===== DATA FOR THE TASK =====

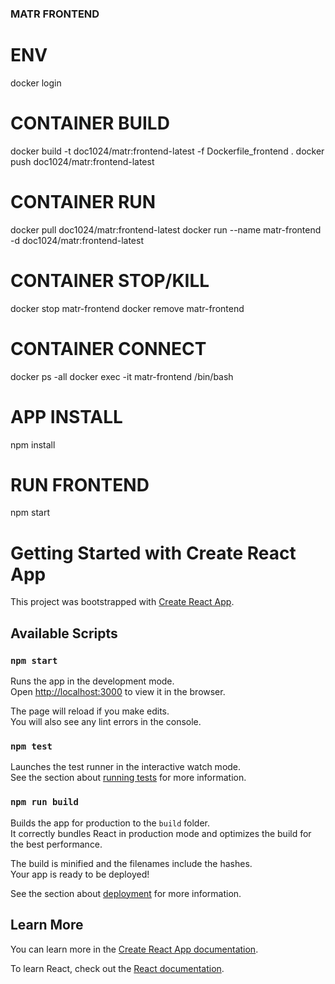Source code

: ### MATR FRONTEND

# ENV
docker login

# CONTAINER BUILD
docker build -t doc1024/matr:frontend-latest -f Dockerfile_frontend .
docker push doc1024/matr:frontend-latest

# CONTAINER RUN
docker pull doc1024/matr:frontend-latest
docker run --name matr-frontend -d doc1024/matr:frontend-latest

# CONTAINER STOP/KILL
docker stop matr-frontend
docker remove matr-frontend

# CONTAINER CONNECT
docker ps -all
docker exec -it matr-frontend /bin/bash

# APP INSTALL
npm install

# RUN FRONTEND
npm start



# Getting Started with Create React App

This project was bootstrapped with [Create React App](https://github.com/facebook/create-react-app).

## Available Scripts
### `npm start`

Runs the app in the development mode.\
Open [http://localhost:3000](http://localhost:3000) to view it in the browser.

The page will reload if you make edits.\
You will also see any lint errors in the console.

### `npm test`

Launches the test runner in the interactive watch mode.\
See the section about [running tests](https://facebook.github.io/create-react-app/docs/running-tests) for more information.

### `npm run build`

Builds the app for production to the `build` folder.\
It correctly bundles React in production mode and optimizes the build for the best performance.

The build is minified and the filenames include the hashes.\
Your app is ready to be deployed!

See the section about [deployment](https://facebook.github.io/create-react-app/docs/deployment) for more information.


## Learn More

You can learn more in the [Create React App documentation](https://facebook.github.io/create-react-app/docs/getting-started).

To learn React, check out the [React documentation](https://reactjs.org/).
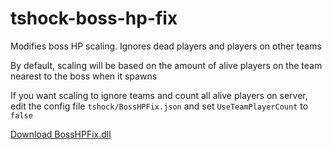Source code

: # tshock-boss-hp-fix
Modifies boss HP scaling. Ignores dead players and players on other teams 

By default, scaling will be based on the amount of alive players on the team nearest to the boss when it spawns

If you want scaling to ignore teams and count all alive players on server, edit the config file `tshock/BossHPFix.json` and set `UseTeamPlayerCount` to `false` 

[Download BossHPFix.dll](https://github.com/onusai/tshock-boss-hp-fix/raw/main/bin/Debug/net6.0/BossHPFix.dll)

=====

PROBLEM DETAILS: Restate each entry word for word. Omit every picture.

ANSWER BELOW:
Source code

: ### MATR FRONTEND

# ENV
docker login

# CONTAINER BUILD
docker build -t doc1024/matr:frontend-latest -f Dockerfile_frontend .
docker push doc1024/matr:frontend-latest

# CONTAINER RUN
docker pull doc1024/matr:frontend-latest
docker run --name matr-frontend -d doc1024/matr:frontend-latest

# CONTAINER STOP/KILL
docker stop matr-frontend
docker remove matr-frontend

# CONTAINER CONNECT
docker ps -all
docker exec -it matr-frontend /bin/bash

# APP INSTALL
npm install

# RUN FRONTEND
npm start



# Getting Started with Create React App

This project was bootstrapped with [Create React App](https://github.com/facebook/create-react-app).

## Available Scripts
### `npm start`

Runs the app in the development mode.\
Open [http://localhost:3000](http://localhost:3000) to view it in the browser.

The page will reload if you make edits.\
You will also see any lint errors in the console.

### `npm test`

Launches the test runner in the interactive watch mode.\
See the section about [running tests](https://facebook.github.io/create-react-app/docs/running-tests) for more information.

### `npm run build`

Builds the app for production to the `build` folder.\
It correctly bundles React in production mode and optimizes the build for the best performance.

The build is minified and the filenames include the hashes.\
Your app is ready to be deployed!

See the section about [deployment](https://facebook.github.io/create-react-app/docs/deployment) for more information.


## Learn More

You can learn more in the [Create React App documentation](https://facebook.github.io/create-react-app/docs/getting-started).

To learn React, check out the [React documentation](https://reactjs.org/).
Source code

: # tshock-boss-hp-fix
Modifies boss HP scaling. Ignores dead players and players on other teams 

By default, scaling will be based on the amount of alive players on the team nearest to the boss when it spawns

If you want scaling to ignore teams and count all alive players on server, edit the config file `tshock/BossHPFix.json` and set `UseTeamPlayerCount` to `false` 

[Download BossHPFix.dll](https://github.com/onusai/tshock-boss-hp-fix/raw/main/bin/Debug/net6.0/BossHPFix.dll)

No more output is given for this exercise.